After watching enough code, a new notion of agency and responsibility dawns. You watch and understand all the signals that lead to a driver stomping on her brakes as her numbers are changed by the numbers of the cat walking in front of the wheels; you can even see the code of the fleas that leap off when the cat leaps. Whether the cat is struck or not struck, you now understand, was not in anyone’s control; it was all in the numbers, married together in a gorgeous inevitability. But we also come to understand that the network of numbers is so dense that it transcends simple notions of cause and effect. We become open to the wisdom of the flow of the patterns.

If you assume this gift of revelation is received in Heaven, you’re only half right; it is also the punishment designed for you in Hell. The Rewarders originally thought to offer it as a gift, but the Punishers quickly decided they could leverage it as a kind of affliction, drying up life’s pleasures by revealing their bloodlessly mechanical nature.

Now the Rewarders and Punishers are in a battle to determine which of them gets more benefit out of this tool.
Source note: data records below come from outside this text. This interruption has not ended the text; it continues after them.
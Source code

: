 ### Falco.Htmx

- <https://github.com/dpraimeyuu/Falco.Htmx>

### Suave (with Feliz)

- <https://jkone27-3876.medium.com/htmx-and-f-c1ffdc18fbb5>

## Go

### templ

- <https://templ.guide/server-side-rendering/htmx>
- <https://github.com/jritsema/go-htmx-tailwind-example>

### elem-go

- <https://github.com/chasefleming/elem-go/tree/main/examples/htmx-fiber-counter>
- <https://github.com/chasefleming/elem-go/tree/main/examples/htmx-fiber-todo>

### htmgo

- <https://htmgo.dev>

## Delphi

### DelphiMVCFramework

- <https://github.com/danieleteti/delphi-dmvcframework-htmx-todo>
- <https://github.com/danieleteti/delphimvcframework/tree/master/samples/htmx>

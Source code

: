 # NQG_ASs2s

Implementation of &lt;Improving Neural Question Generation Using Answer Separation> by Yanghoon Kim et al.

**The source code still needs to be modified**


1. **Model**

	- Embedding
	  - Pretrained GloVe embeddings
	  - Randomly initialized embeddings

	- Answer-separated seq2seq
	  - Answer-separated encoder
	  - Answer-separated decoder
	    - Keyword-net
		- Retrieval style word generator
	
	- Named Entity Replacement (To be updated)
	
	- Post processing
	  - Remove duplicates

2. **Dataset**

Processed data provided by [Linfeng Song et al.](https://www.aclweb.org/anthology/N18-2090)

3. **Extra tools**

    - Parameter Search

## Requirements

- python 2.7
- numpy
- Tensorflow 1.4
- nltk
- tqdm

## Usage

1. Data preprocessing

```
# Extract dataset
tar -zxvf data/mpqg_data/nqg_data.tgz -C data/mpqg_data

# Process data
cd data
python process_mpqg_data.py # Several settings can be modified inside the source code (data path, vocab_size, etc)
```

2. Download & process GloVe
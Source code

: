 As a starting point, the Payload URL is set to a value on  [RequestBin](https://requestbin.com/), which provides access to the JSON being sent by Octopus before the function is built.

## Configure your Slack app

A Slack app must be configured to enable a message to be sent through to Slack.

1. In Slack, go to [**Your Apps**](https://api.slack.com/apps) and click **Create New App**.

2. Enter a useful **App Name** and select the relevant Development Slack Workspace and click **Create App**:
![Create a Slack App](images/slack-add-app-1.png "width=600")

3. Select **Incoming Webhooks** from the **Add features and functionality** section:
Will humans appreciate the knowledge or be tortured by it?

The next time you are pursuing a new lover in the afterlife, perhaps sharing a bottle of wine after what appeared to be a chance encounter, don’t be surprised if both a Rewarder and a Punisher sneak up behind you. The Rewarder whispers into one of your ears,
Isn’t it wonderful to understand the code?
The Punisher hisses into your other ear,
Does understanding
the mechanics of attraction suck all the life out
of it?

Such a scene is typical of the afterlife, and illustrates how much both parties have overestimated us. This game always ends in disappointment for both sides, who are freshly distraught to learn that being let into the secrets behind the scenes has little effect on our experience. The secret codes of life—whether presented as a gift or a burden—go totally unappreciated. And once again the Rewarder and the Punisher skulk off, struggling to understand why knowing the code behind the wine does not diminish its pleasure on your tongue, why knowing the inescapability of heartache does not reduce its sting, why glimpsing the mechanics of love does not alter its intoxicating appeal.